Иногда религиозная страсть возрастает до такого предела, что набожный человек восклицает:
"Это он, кто внушает делать добрые дела человеку, которого он ведет к высшему; и это он, кто внушает делать злые дела человеку, которого он поведет вниз"250.
Единство бога и человека осознается только после продолжительного искуса и упражнений. Когда идеал религии достигнут, личное понятие уже остается позади. Чем дальше мы заходим в религиозных переживаниях, тем более мы воспринимаем тождество между объектом почитания и почитателем, пока, наконец, оба они не становятся едиными. Тогда уже нет места почитанию в традиционном смысле этого термина. Абсолют чувствуется как ничем не связанный дух, пропитывающий всю вселенную и наполняющий душу человека. Наши ограничения отпадают, и недостатки, свойственные человеческому несовершенству, исчезают. Конец религии – это трансцендентность религии. Идеальная религия преодолевает дуализм, с которого она начинается. Религиозное почитание начинается со страха, проходит через почитание, любовь и соединение с вечным и достигает кульминации в экстатической жизни, где бог и душа растворяются друг в друге. Религиозное почитание должно следовать до достижения совершенного состояния.
Несовершенные формы почитания допускаются как подготовительные к совершенным. Упанишады впадают в противоречие, когда они слишком рьяно пытаются оправдать противоречивые верования, которые преобладали среди людей того времени. Некоторые верили в чудеса, некоторые пытались подчинить силы природы посредством сосредоточенности и других аскетических приемов, некоторые погрязли в пустом формализме, некоторые поклонялись ведийским богам, некоторые пытались уйти от этого бренного мира посредством духовного провидения. Мыслители упанишад, сознающие слабость человеческого понимания, которое ограничивает бога, пребывающего во всех вещах, во всех временах и во всех местах, каким-либо определенным местом, временем и вещью, признают, что, если отказаться от более низких форм почитания, появляется опасность изгнания бога из жизни. Какое-нибудь почитание все же лучше, чем никакое, и потому говорят, что мы становимся той формой, которую мы почитаем.
"Пусть он почитает Брахмана как опору, и он получит опору. Пусть он почитает Брахмана как величайшее, и он сам станет великим. Пусть он почитает Брахмана как разумного, и он сам будет наделен разумом.
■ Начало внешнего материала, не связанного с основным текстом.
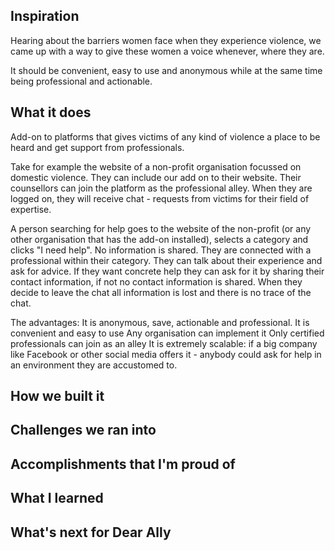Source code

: ## Inspiration
Hearing about the barriers women face when they experience violence, we came up with a way to give these women a voice whenever, where they are.

It should be convenient, easy to use and anonymous while at the same time being professional and actionable.

## What it does

Add-on to platforms that gives victims of any kind of violence a place to be heard and get support from professionals.

Take for example the website of a non-profit organisation focussed on domestic violence. They can include our add on to their website. Their counsellors can join the platform as the professional alley. When they are logged on, they will receive chat - requests from victims for their field of expertise.

A person searching for help goes to the website of the non-profit (or any other organisation that has the add-on installed), selects a category and clicks "I need help". No information is shared. They are connected with a professional within their category. They can talk about their experience and ask for advice. If they  want concrete help they can ask for it by sharing their contact information, if not no contact information is shared. When they decide to leave the chat all information is lost and there is no trace of the chat.

The advantages: 
It is anonymous, save, actionable and professional.
It is convenient and easy to use
Any organisation can implement it
Only certified professionals can join as an alley
It is extremely scalable: if a big company like Facebook or other social media offers it - anybody could ask for help in an environment they are accustomed to.

## How we built it

## Challenges we ran into

## Accomplishments that I'm proud of

## What I learned

## What's next for Dear Ally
И пусть он почитает Брахмана как Брахмана, и он станет обладающим Брахманом"251.

Бог раскрывает себя различным людям и различными путями. Это не должно смешиваться с доктриной воплощения, которая неизвестна упанишадам. Упанишады рассматривают высшую форму религии как духовное созерцание абсолюта. Следующей стадией является страстное почитание единого имманентного владыки; низшим из всего является почитание ведийских дэвов и других божеств.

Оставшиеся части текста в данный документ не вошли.